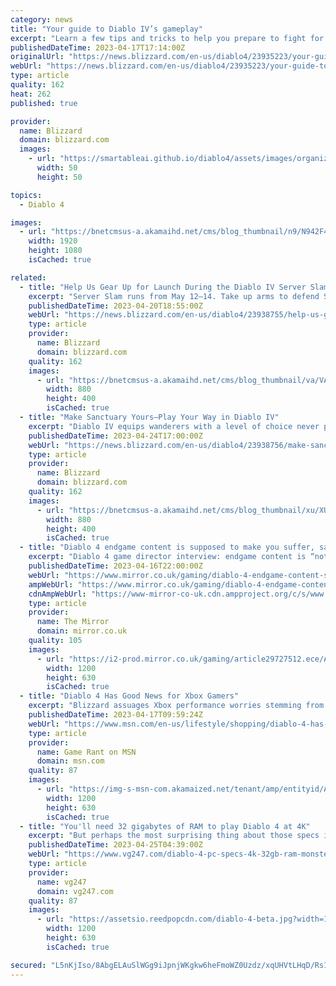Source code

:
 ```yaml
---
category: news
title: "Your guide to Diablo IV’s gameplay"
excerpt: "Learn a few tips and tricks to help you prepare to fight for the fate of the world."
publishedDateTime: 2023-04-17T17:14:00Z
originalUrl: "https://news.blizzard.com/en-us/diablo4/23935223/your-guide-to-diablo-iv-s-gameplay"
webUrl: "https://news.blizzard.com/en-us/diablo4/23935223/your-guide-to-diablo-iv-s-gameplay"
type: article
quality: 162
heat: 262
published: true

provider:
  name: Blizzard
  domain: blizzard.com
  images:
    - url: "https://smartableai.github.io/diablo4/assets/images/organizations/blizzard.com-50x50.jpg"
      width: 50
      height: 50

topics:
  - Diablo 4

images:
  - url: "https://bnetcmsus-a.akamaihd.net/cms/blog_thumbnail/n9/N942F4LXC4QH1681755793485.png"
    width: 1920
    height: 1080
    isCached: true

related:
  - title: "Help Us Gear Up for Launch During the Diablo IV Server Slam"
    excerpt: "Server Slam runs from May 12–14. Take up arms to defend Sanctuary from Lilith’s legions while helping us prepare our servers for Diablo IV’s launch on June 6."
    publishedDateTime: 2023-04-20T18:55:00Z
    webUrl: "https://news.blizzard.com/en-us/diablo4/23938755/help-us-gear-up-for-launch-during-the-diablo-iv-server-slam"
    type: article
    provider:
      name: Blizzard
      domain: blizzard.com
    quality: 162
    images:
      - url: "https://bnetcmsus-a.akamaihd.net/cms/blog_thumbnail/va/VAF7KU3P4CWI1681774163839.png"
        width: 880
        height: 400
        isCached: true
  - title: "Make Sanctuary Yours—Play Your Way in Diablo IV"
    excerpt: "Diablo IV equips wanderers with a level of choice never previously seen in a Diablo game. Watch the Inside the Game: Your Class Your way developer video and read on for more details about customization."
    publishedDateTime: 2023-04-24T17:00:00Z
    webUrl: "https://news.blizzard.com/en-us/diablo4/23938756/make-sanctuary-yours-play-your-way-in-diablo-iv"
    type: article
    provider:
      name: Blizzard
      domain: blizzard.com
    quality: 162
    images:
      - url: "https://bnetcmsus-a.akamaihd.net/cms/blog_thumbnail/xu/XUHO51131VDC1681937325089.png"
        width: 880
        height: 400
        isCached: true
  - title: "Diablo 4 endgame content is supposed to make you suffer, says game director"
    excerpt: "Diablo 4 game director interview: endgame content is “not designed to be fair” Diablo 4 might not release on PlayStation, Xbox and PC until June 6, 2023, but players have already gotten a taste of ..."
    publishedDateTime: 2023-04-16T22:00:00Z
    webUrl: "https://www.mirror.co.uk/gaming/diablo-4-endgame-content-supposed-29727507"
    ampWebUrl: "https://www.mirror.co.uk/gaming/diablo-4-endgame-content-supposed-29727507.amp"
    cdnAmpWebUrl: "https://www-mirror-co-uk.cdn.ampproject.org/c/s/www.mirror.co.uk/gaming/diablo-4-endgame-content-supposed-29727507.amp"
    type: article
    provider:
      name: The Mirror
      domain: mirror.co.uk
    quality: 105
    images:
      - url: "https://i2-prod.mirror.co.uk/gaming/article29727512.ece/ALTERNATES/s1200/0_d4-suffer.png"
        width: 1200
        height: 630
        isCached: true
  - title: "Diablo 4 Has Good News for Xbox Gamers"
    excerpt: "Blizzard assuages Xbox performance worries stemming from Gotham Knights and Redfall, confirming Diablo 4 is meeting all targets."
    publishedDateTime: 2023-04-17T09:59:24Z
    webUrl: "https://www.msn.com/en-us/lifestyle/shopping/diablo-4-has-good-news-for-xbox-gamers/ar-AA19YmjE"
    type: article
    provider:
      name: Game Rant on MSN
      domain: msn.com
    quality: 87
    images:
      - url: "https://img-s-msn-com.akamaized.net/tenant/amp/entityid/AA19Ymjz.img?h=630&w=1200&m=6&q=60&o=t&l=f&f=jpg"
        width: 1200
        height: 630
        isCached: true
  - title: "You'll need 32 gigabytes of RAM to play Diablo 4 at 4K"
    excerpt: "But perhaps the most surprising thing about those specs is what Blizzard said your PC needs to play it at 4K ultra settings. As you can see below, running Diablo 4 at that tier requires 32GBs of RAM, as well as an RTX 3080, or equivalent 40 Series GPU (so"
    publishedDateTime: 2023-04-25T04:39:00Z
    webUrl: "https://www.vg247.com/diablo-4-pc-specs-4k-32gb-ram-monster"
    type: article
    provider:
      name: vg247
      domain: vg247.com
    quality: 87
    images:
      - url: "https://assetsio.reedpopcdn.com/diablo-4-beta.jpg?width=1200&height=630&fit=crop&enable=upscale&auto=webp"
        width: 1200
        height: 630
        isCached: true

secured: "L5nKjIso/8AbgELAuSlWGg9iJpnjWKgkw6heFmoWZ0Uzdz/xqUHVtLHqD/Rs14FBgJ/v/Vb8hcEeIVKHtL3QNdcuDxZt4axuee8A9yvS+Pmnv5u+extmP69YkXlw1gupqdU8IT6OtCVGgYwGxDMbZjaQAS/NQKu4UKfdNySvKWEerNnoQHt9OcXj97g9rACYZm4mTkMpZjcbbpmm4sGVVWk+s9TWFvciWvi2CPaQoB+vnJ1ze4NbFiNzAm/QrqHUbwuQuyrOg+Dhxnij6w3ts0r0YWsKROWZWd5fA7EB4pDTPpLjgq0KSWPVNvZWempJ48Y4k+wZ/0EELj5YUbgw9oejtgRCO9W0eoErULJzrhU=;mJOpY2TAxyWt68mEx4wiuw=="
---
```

....

• WHAT IS REQUIRED
Return each record exactly as given, excluding any image.

• SOLUTION TO THIS PROBLEM
Source code

:
 ```yaml
---
category: news
title: "Your guide to Diablo IV’s gameplay"
excerpt: "Learn a few tips and tricks to help you prepare to fight for the fate of the world."
publishedDateTime: 2023-04-17T17:14:00Z
originalUrl: "https://news.blizzard.com/en-us/diablo4/23935223/your-guide-to-diablo-iv-s-gameplay"
webUrl: "https://news.blizzard.com/en-us/diablo4/23935223/your-guide-to-diablo-iv-s-gameplay"
type: article
quality: 162
heat: 262
published: true

provider:
  name: Blizzard
  domain: blizzard.com
  images:
    - url: "https://smartableai.github.io/diablo4/assets/images/organizations/blizzard.com-50x50.jpg"
      width: 50
      height: 50

topics:
  - Diablo 4

images:
  - url: "https://bnetcmsus-a.akamaihd.net/cms/blog_thumbnail/n9/N942F4LXC4QH1681755793485.png"
    width: 1920
    height: 1080
    isCached: true

related:
  - title: "Help Us Gear Up for Launch During the Diablo IV Server Slam"
    excerpt: "Server Slam runs from May 12–14. Take up arms to defend Sanctuary from Lilith’s legions while helping us prepare our servers for Diablo IV’s launch on June 6."
    publishedDateTime: 2023-04-20T18:55:00Z
    webUrl: "https://news.blizzard.com/en-us/diablo4/23938755/help-us-gear-up-for-launch-during-the-diablo-iv-server-slam"
    type: article
    provider:
      name: Blizzard
      domain: blizzard.com
    quality: 162
    images:
      - url: "https://bnetcmsus-a.akamaihd.net/cms/blog_thumbnail/va/VAF7KU3P4CWI1681774163839.png"
        width: 880
        height: 400
        isCached: true
  - title: "Make Sanctuary Yours—Play Your Way in Diablo IV"
    excerpt: "Diablo IV equips wanderers with a level of choice never previously seen in a Diablo game. Watch the Inside the Game: Your Class Your way developer video and read on for more details about customization."
    publishedDateTime: 2023-04-24T17:00:00Z
    webUrl: "https://news.blizzard.com/en-us/diablo4/23938756/make-sanctuary-yours-play-your-way-in-diablo-iv"
    type: article
    provider:
      name: Blizzard
      domain: blizzard.com
    quality: 162
    images:
      - url: "https://bnetcmsus-a.akamaihd.net/cms/blog_thumbnail/xu/XUHO51131VDC1681937325089.png"
        width: 880
        height: 400
        isCached: true
  - title: "Diablo 4 endgame content is supposed to make you suffer, says game director"
    excerpt: "Diablo 4 game director interview: endgame content is “not designed to be fair” Diablo 4 might not release on PlayStation, Xbox and PC until June 6, 2023, but players have already gotten a taste of ..."
    publishedDateTime: 2023-04-16T22:00:00Z
    webUrl: "https://www.mirror.co.uk/gaming/diablo-4-endgame-content-supposed-29727507"
    ampWebUrl: "https://www.mirror.co.uk/gaming/diablo-4-endgame-content-supposed-29727507.amp"
    cdnAmpWebUrl: "https://www-mirror-co-uk.cdn.ampproject.org/c/s/www.mirror.co.uk/gaming/diablo-4-endgame-content-supposed-29727507.amp"
    type: article
    provider:
      name: The Mirror
      domain: mirror.co.uk
    quality: 105
    images:
      - url: "https://i2-prod.mirror.co.uk/gaming/article29727512.ece/ALTERNATES/s1200/0_d4-suffer.png"
        width: 1200
        height: 630
        isCached: true
  - title: "Diablo 4 Has Good News for Xbox Gamers"
    excerpt: "Blizzard assuages Xbox performance worries stemming from Gotham Knights and Redfall, confirming Diablo 4 is meeting all targets."
    publishedDateTime: 2023-04-17T09:59:24Z
    webUrl: "https://www.msn.com/en-us/lifestyle/shopping/diablo-4-has-good-news-for-xbox-gamers/ar-AA19YmjE"
    type: article
    provider:
      name: Game Rant on MSN
      domain: msn.com
    quality: 87
    images:
      - url: "https://img-s-msn-com.akamaized.net/tenant/amp/entityid/AA19Ymjz.img?h=630&w=1200&m=6&q=60&o=t&l=f&f=jpg"
        width: 1200
        height: 630
        isCached: true
  - title: "You'll need 32 gigabytes of RAM to play Diablo 4 at 4K"
    excerpt: "But perhaps the most surprising thing about those specs is what Blizzard said your PC needs to play it at 4K ultra settings. As you can see below, running Diablo 4 at that tier requires 32GBs of RAM, as well as an RTX 3080, or equivalent 40 Series GPU (so"
    publishedDateTime: 2023-04-25T04:39:00Z
    webUrl: "https://www.vg247.com/diablo-4-pc-specs-4k-32gb-ram-monster"
    type: article
    provider:
      name: vg247
      domain: vg247.com
    quality: 87
    images:
      - url: "https://assetsio.reedpopcdn.com/diablo-4-beta.jpg?width=1200&height=630&fit=crop&enable=upscale&auto=webp"
        width: 1200
        height: 630
        isCached: true

secured: "L5nKjIso/8AbgELAuSlWGg9iJpnjWKgkw6heFmoWZ0Uzdz/xqUHVtLHqD/Rs14FBgJ/v/Vb8hcEeIVKHtL3QNdcuDxZt4axuee8A9yvS+Pmnv5u+extmP69YkXlw1gupqdU8IT6OtCVGgYwGxDMbZjaQAS/NQKu4UKfdNySvKWEerNnoQHt9OcXj97g9rACYZm4mTkMpZjcbbpmm4sGVVWk+s9TWFvciWvi2CPaQoB+vnJ1ze4NbFiNzAm/QrqHUbwuQuyrOg+Dhxnij6w3ts0r0YWsKROWZWd5fA7EB4pDTPpLjgq0KSWPVNvZWempJ48Y4k+wZ/0EELj5YUbgw9oejtgRCO9W0eoErULJzrhU=;mJOpY2TAxyWt68mEx4wiuw=="
---
```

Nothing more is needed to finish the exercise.